(Plain-text document sources)
* * *
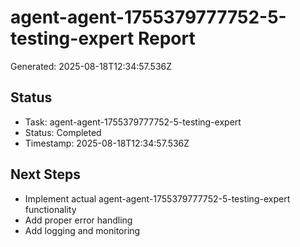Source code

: # agent-agent-1755379777752-5-testing-expert Report

Generated: 2025-08-18T12:34:57.536Z

## Status
- Task: agent-agent-1755379777752-5-testing-expert
- Status: Completed
- Timestamp: 2025-08-18T12:34:57.536Z

## Next Steps
- Implement actual agent-agent-1755379777752-5-testing-expert functionality
- Add proper error handling
- Add logging and monitoring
* * *
- [Problem statement]:
In the records above, find each line holding "testing" and copy it.

- [Solution to this exercise]:
: # agent-agent-1755379777752-5-testing-expert Report
- Task: agent-agent-1755379777752-5-testing-expert
- Implement actual agent-agent-1755379777752-5-testing-expert functionality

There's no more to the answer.